[DATA UNDER STUDY Boundary: Start]

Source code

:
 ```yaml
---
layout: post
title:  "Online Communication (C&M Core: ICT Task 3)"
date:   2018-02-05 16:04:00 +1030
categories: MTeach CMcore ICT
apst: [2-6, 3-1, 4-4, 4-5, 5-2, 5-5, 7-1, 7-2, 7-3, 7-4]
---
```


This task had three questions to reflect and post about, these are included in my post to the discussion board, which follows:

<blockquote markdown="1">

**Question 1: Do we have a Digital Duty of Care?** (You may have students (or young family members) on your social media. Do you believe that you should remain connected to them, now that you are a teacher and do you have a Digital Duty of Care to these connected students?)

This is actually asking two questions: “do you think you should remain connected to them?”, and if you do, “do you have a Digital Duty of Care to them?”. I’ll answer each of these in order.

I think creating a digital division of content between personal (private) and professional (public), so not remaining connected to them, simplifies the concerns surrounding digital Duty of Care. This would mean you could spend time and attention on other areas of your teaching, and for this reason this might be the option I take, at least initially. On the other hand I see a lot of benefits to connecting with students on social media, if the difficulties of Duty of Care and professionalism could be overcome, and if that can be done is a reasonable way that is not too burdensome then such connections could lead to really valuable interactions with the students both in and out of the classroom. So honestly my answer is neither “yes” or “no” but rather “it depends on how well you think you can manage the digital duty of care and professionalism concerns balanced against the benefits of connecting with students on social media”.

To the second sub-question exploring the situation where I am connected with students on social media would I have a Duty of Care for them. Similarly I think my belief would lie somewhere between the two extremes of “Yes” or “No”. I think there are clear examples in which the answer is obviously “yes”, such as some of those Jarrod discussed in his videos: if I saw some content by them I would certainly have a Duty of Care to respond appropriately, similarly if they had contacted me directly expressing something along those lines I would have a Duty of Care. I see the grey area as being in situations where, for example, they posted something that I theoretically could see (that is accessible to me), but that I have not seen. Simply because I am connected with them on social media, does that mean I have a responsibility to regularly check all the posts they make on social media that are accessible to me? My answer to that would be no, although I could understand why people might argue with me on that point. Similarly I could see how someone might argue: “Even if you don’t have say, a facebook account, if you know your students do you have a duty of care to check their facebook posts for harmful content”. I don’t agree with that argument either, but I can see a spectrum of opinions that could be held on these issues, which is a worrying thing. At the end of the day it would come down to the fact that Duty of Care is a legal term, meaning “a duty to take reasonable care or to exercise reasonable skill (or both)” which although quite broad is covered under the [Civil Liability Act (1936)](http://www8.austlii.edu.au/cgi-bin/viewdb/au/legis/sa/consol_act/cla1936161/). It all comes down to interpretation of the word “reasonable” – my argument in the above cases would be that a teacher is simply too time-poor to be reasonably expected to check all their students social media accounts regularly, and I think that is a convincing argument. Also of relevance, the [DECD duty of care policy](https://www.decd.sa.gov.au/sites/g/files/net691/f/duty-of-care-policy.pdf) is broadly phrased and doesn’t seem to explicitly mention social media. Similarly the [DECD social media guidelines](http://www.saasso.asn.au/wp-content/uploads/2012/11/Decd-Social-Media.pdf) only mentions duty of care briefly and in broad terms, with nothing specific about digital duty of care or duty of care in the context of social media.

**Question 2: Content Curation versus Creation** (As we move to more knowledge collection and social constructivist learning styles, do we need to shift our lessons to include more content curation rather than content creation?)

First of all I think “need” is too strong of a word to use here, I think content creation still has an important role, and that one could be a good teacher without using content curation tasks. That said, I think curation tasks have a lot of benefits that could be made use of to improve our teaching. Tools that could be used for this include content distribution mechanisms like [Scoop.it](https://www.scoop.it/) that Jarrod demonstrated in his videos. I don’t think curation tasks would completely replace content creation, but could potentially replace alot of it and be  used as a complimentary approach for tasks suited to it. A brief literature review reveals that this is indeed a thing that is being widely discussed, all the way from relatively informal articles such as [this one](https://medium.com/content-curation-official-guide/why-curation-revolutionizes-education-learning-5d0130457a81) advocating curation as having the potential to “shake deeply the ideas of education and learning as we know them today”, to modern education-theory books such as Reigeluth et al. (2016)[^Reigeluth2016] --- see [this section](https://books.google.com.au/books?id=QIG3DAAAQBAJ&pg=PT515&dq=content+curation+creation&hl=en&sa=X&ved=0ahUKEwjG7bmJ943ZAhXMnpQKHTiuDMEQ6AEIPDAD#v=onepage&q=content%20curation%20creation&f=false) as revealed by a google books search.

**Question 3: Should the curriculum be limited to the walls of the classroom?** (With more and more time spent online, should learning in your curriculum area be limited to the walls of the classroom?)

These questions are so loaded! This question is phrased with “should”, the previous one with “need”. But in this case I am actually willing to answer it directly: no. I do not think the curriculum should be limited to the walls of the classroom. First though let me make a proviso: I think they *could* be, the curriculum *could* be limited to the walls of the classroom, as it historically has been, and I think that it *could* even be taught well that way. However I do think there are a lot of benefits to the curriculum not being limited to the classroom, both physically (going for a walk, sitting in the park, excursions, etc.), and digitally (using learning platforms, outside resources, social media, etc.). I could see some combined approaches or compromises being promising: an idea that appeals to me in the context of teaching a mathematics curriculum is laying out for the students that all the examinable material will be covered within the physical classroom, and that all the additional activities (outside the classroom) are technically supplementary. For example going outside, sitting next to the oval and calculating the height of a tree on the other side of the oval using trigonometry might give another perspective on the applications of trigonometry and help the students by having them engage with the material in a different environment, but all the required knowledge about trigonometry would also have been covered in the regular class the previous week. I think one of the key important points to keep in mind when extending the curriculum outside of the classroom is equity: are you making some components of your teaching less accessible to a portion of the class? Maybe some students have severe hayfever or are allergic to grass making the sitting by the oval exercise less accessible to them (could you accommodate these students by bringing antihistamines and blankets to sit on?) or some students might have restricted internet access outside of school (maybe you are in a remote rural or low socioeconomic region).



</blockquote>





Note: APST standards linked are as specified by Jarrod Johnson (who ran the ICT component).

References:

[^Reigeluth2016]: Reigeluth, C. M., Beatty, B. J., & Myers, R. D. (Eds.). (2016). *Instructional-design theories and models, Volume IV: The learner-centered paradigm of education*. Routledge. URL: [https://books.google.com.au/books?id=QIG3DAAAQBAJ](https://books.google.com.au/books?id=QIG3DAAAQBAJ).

[DATA UNDER STUDY Boundary: End]

AIM OF THE EXERCISE » Give back the whole listing. Match it exactly.

OUTPUT OF THE TASK »
Source code

:
 ```yaml
---
layout: post
title:  "Online Communication (C&M Core: ICT Task 3)"
date:   2018-02-05 16:04:00 +1030
categories: MTeach CMcore ICT
apst: [2-6, 3-1, 4-4, 4-5, 5-2, 5-5, 7-1, 7-2, 7-3, 7-4]
---
```


This task had three questions to reflect and post about, these are included in my post to the discussion board, which follows:

<blockquote markdown="1">

**Question 1: Do we have a Digital Duty of Care?** (You may have students (or young family members) on your social media. Do you believe that you should remain connected to them, now that you are a teacher and do you have a Digital Duty of Care to these connected students?)

This is actually asking two questions: “do you think you should remain connected to them?”, and if you do, “do you have a Digital Duty of Care to them?”. I’ll answer each of these in order.

I think creating a digital division of content between personal (private) and professional (public), so not remaining connected to them, simplifies the concerns surrounding digital Duty of Care. This would mean you could spend time and attention on other areas of your teaching, and for this reason this might be the option I take, at least initially. On the other hand I see a lot of benefits to connecting with students on social media, if the difficulties of Duty of Care and professionalism could be overcome, and if that can be done is a reasonable way that is not too burdensome then such connections could lead to really valuable interactions with the students both in and out of the classroom. So honestly my answer is neither “yes” or “no” but rather “it depends on how well you think you can manage the digital duty of care and professionalism concerns balanced against the benefits of connecting with students on social media”.

To the second sub-question exploring the situation where I am connected with students on social media would I have a Duty of Care for them. Similarly I think my belief would lie somewhere between the two extremes of “Yes” or “No”. I think there are clear examples in which the answer is obviously “yes”, such as some of those Jarrod discussed in his videos: if I saw some content by them I would certainly have a Duty of Care to respond appropriately, similarly if they had contacted me directly expressing something along those lines I would have a Duty of Care. I see the grey area as being in situations where, for example, they posted something that I theoretically could see (that is accessible to me), but that I have not seen. Simply because I am connected with them on social media, does that mean I have a responsibility to regularly check all the posts they make on social media that are accessible to me? My answer to that would be no, although I could understand why people might argue with me on that point. Similarly I could see how someone might argue: “Even if you don’t have say, a facebook account, if you know your students do you have a duty of care to check their facebook posts for harmful content”. I don’t agree with that argument either, but I can see a spectrum of opinions that could be held on these issues, which is a worrying thing. At the end of the day it would come down to the fact that Duty of Care is a legal term, meaning “a duty to take reasonable care or to exercise reasonable skill (or both)” which although quite broad is covered under the [Civil Liability Act (1936)](http://www8.austlii.edu.au/cgi-bin/viewdb/au/legis/sa/consol_act/cla1936161/). It all comes down to interpretation of the word “reasonable” – my argument in the above cases would be that a teacher is simply too time-poor to be reasonably expected to check all their students social media accounts regularly, and I think that is a convincing argument. Also of relevance, the [DECD duty of care policy](https://www.decd.sa.gov.au/sites/g/files/net691/f/duty-of-care-policy.pdf) is broadly phrased and doesn’t seem to explicitly mention social media. Similarly the [DECD social media guidelines](http://www.saasso.asn.au/wp-content/uploads/2012/11/Decd-Social-Media.pdf) only mentions duty of care briefly and in broad terms, with nothing specific about digital duty of care or duty of care in the context of social media.

**Question 2: Content Curation versus Creation** (As we move to more knowledge collection and social constructivist learning styles, do we need to shift our lessons to include more content curation rather than content creation?)

First of all I think “need” is too strong of a word to use here, I think content creation still has an important role, and that one could be a good teacher without using content curation tasks. That said, I think curation tasks have a lot of benefits that could be made use of to improve our teaching. Tools that could be used for this include content distribution mechanisms like [Scoop.it](https://www.scoop.it/) that Jarrod demonstrated in his videos. I don’t think curation tasks would completely replace content creation, but could potentially replace alot of it and be  used as a complimentary approach for tasks suited to it. A brief literature review reveals that this is indeed a thing that is being widely discussed, all the way from relatively informal articles such as [this one](https://medium.com/content-curation-official-guide/why-curation-revolutionizes-education-learning-5d0130457a81) advocating curation as having the potential to “shake deeply the ideas of education and learning as we know them today”, to modern education-theory books such as Reigeluth et al. (2016)[^Reigeluth2016] --- see [this section](https://books.google.com.au/books?id=QIG3DAAAQBAJ&pg=PT515&dq=content+curation+creation&hl=en&sa=X&ved=0ahUKEwjG7bmJ943ZAhXMnpQKHTiuDMEQ6AEIPDAD#v=onepage&q=content%20curation%20creation&f=false) as revealed by a google books search.

**Question 3: Should the curriculum be limited to the walls of the classroom?** (With more and more time spent online, should learning in your curriculum area be limited to the walls of the classroom?)

These questions are so loaded! This question is phrased with “should”, the previous one with “need”. But in this case I am actually willing to answer it directly: no. I do not think the curriculum should be limited to the walls of the classroom. First though let me make a proviso: I think they *could* be, the curriculum *could* be limited to the walls of the classroom, as it historically has been, and I think that it *could* even be taught well that way. However I do think there are a lot of benefits to the curriculum not being limited to the classroom, both physically (going for a walk, sitting in the park, excursions, etc.), and digitally (using learning platforms, outside resources, social media, etc.). I could see some combined approaches or compromises being promising: an idea that appeals to me in the context of teaching a mathematics curriculum is laying out for the students that all the examinable material will be covered within the physical classroom, and that all the additional activities (outside the classroom) are technically supplementary. For example going outside, sitting next to the oval and calculating the height of a tree on the other side of the oval using trigonometry might give another perspective on the applications of trigonometry and help the students by having them engage with the material in a different environment, but all the required knowledge about trigonometry would also have been covered in the regular class the previous week. I think one of the key important points to keep in mind when extending the curriculum outside of the classroom is equity: are you making some components of your teaching less accessible to a portion of the class? Maybe some students have severe hayfever or are allergic to grass making the sitting by the oval exercise less accessible to them (could you accommodate these students by bringing antihistamines and blankets to sit on?) or some students might have restricted internet access outside of school (maybe you are in a remote rural or low socioeconomic region).



</blockquote>





Note: APST standards linked are as specified by Jarrod Johnson (who ran the ICT component).

References:

[^Reigeluth2016]: Reigeluth, C. M., Beatty, B. J., & Myers, R. D. (Eds.). (2016). *Instructional-design theories and models, Volume IV: The learner-centered paradigm of education*. Routledge. URL: [https://books.google.com.au/books?id=QIG3DAAAQBAJ](https://books.google.com.au/books?id=QIG3DAAAQBAJ).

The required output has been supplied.